Какое бы общество ни создал человек, напомнил он себе, в нем всегда можно добиться успеха. Слуга, имеющий дело с деньгами, всегда найдет способ немного украсть. Возможно, здесь тоже существовало что-то вроде «подпольной железной дороги», по которой беглецов переправляют в горы. Как все-таки глупо, что он поторопился!
Обдумывал он и другие перспективы, более широкие, — восстание рабов, например. Он представлял себе туннели, использующиеся не для побега, а как место, где тайно обучают грамоте; слышал произносимые шепотом клятвы, делающие давших их кровно связанными с определенным Избранным, против имени которого вытягивался длинный перечень преданных общему делу убийц. Он так и видел слуг, торопливо превращающих куски металла в ножи.
Эта «конструктивная» мечта нравилась ему больше всего. Но почему-то слабо верилось в то, что она может воплотиться. Неужели эти покорные овцы когда-нибудь созреют для восстания? Правда, его отнесли к тому же виду, но исключительно из-за цвета кожи. На самом же деле он и слуги были совершенно разной породы. Столетия направленной селекции сделали свое дело: Хью отличался от любого представителя этой безликой массы так же, как лесной волк от комнатной собачки.
И все же… И все же, откуда ему знать? Ведь он общался только с оскопленными слугами да с Киской. Неизвестно еще, как влияло на боевой дух мужчин то, что они лишались больших пальцев в самом раннем возрасте и что их постоянно подгоняли хлыстами.

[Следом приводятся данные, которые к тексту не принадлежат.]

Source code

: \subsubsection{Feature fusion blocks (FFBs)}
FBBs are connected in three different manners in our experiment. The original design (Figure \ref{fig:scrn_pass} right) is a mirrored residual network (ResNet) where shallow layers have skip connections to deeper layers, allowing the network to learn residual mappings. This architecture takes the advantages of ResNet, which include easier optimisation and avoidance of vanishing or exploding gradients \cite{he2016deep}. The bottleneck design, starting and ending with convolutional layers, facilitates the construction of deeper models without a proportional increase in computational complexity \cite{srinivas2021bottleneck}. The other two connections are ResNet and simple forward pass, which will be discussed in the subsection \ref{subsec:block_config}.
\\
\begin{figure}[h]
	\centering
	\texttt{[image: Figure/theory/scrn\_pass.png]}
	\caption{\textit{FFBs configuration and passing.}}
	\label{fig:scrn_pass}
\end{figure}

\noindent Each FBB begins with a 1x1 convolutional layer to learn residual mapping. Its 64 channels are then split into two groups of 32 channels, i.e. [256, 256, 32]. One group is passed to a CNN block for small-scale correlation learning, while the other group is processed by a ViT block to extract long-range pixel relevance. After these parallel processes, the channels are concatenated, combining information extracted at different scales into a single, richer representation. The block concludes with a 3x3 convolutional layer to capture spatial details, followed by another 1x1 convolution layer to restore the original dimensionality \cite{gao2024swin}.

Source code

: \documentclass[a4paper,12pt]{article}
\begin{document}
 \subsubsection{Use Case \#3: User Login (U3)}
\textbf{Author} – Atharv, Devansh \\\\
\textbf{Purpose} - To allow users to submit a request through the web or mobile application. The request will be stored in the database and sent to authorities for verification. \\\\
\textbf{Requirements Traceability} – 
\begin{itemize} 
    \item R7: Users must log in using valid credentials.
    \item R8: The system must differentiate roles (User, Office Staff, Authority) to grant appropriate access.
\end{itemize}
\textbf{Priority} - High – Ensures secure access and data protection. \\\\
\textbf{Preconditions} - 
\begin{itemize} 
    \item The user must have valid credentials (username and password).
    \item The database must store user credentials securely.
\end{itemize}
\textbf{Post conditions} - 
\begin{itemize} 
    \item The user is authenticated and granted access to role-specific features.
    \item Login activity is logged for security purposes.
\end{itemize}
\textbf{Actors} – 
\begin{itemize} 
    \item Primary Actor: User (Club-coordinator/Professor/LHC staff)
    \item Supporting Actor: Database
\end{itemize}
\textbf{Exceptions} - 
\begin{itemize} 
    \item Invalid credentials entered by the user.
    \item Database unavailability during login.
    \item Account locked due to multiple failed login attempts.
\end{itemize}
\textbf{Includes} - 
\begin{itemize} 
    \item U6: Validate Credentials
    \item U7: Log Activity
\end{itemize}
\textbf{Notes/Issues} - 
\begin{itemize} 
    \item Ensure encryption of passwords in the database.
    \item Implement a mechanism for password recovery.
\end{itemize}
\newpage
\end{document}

Часто Хью размышлял над вопросами расового неравенства, или, вернее, об абсурдной идее «расового неравенства». Никто ведь не подходил раньше к этой проблеме с научной точки зрения. Слишком много эмоций обуревало и ту и другую сторону. Никому не нужны были объективные данные.
Хью вспомнил район Пернамбуко, который он посетил, отбывая службу на флоте. Владельцами богатых плантаций там были преисполненные собственного достоинства, выхоленные, получившие образование во Франции черные, в то время как слугами и рабочими на их полях — плутоватые, задиристые, «явно» не способные ни на что другое, кроме как батрачить, — были белые. Хью редко решался рассказывать этот анекдот в Штатах: ему не верили даже те из белых, которые кичились тем, что являются сторонниками «движения за оказание помощи американским неграм в самосовершенствовании». У Хью создалось впечатление, что почти все эти «гуманные» сердца желали, чтобы жизнь негров улучшилась почти до уровня их собственной жизни, чтобы можно было с легкой совестью забыть о них, но они совершенно не могли принять мысль, что их отношения с неграми могут поменяться на обратные.

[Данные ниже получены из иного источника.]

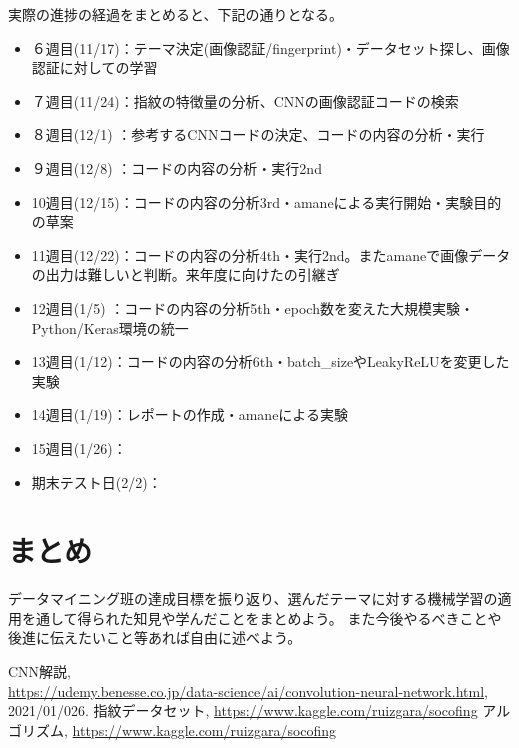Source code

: \documentclass[a4paper, 11pt, titlepage]{jsarticle}
\begin{document}
実際の進捗の経過をまとめると、下記の通りとなる。
\begin{itemize}
\item	６週目(11/17)：テーマ決定(画像認証/fingerprint)・データセット探し、画像認証に対しての学習
\item	７週目(11/24)：指紋の特徴量の分析、CNNの画像認証コードの検索
\item	８週目(12/1)  ：参考するCNNコードの決定、コードの内容の分析・実行%
\item	９週目(12/8)  ：コードの内容の分析・実行2nd
\item	10週目(12/15)：コードの内容の分析3rd・amaneによる実行開始・実験目的の草案
\item	11週目(12/22)：コードの内容の分析4th・実行2nd。またamaneで画像データの出力は難しいと判断。来年度に向けたの引継ぎ
\item	12週目(1/5)  ：コードの内容の分析5th・epoch数を変えた大規模実験・Python/Keras環境の統一
\item	13週目(1/12)：コードの内容の分析6th・batch\_sizeやLeakyReLUを変更した実験
\item	14週目(1/19)：レポートの作成・amaneによる実験
\item	15週目(1/26)：
\item	期末テスト日(2/2)：
\end{itemize}



\section{まとめ}
データマイニング班の達成目標を振り返り、選んだテーマに対する機械学習の適用を通して得られた知見や学んだことをまとめよう。
また今後やるべきことや後進に伝えたいこと等あれば自由に述べよう。

\begin{thebibliography}{n}
   CNN解説, \\
  \url{https://udemy.benesse.co.jp/data-science/ai/convolution-neural-network.html}, 2021/01/026.
  指紋データセット, 
  \url{https://www.kaggle.com/ruizgara/socofing}
  アルゴリズム, \url{https://www.kaggle.com/ruizgara/socofing}
  \bibitem{}
\end{thebibliography}
\end{document}
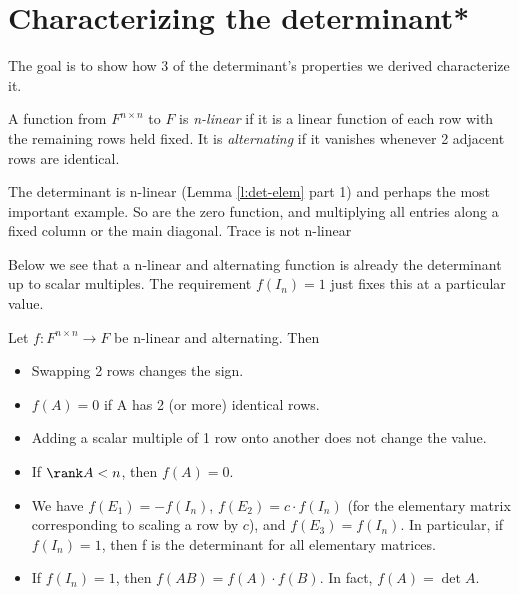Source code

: \section{Characterizing the determinant*}
The goal is to show how 3 of the determinant's properties we derived characterize it.
\begin{defn}
A function from $F^{n \times n}$ to $F$ is \emph{n-linear} if it is a linear function of each row with the remaining rows held fixed.
It is \emph{alternating} if it vanishes whenever 2 adjacent rows are identical.
\end{defn}
\begin{example}
The determinant is n-linear (Lemma \ref{l:det-elem} part 1) and perhaps the most important example. So are the zero function, and multiplying all entries along a fixed column or the main diagonal. Trace is not n-linear
\end{example}
Below we see that a n-linear and alternating function is already the determinant up to scalar multiples. The requirement $f(I_n)=1$ just fixes this at a particular value.
\begin{lem}
Let $f:F^{n \times n}\to F$ be n-linear and alternating. Then 
\begin{itemize}
\item Swapping 2 rows changes the sign.
\item $f(A)=0$ if A has 2 (or more) identical rows.
\item Adding a scalar multiple of 1 row onto another does not change the value.
\item If $\rank A<n$, then $f(A)=0$.
\item We have $f(E_1)=-f(I_n)$, $f(E_2)=c \cdot f(I_n)$ (for the elementary matrix corresponding to scaling a row by $c$), and $f(E_3)=f(I_n)$. In particular, if $f(I_n)=1$, then f is the determinant for all elementary matrices.
\item If $f(I_n)=1$, then $f(AB)=f(A) \cdot f(B)$. In fact, $f(A)= \det A$.
\end{itemize}
\end{lem}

Хью знал, что положение вещей может быть совершенно иным. В Пернамбуко он это видел, а теперь испытывал на своей шкуре.
Знал Хью и то, что даже в проблеме расовой принадлежности все было не так просто. Многие граждане Рима были черны как смоль, а многие рабы могли бы быть приведены Гитлером в качестве эталона арийской расы. Поэтому в крови любого белого наверняка была капелька негритянской. А зачастую — и гораздо больше. Как же звали того сенатора с юга, который сделал себе карьеру на пропаганде доктрины о превосходстве белого человека?.. Хью узнал забавный факт: этот человек умирал от рака и перенес такое множество переливаний крови, что можно было говорить уже не о малой толике негритянской, а о целой бочке ее. Флотский хирург как-то с восторгом рассказал об этом Хью и подтвердил свой рассказ медицинской литературой.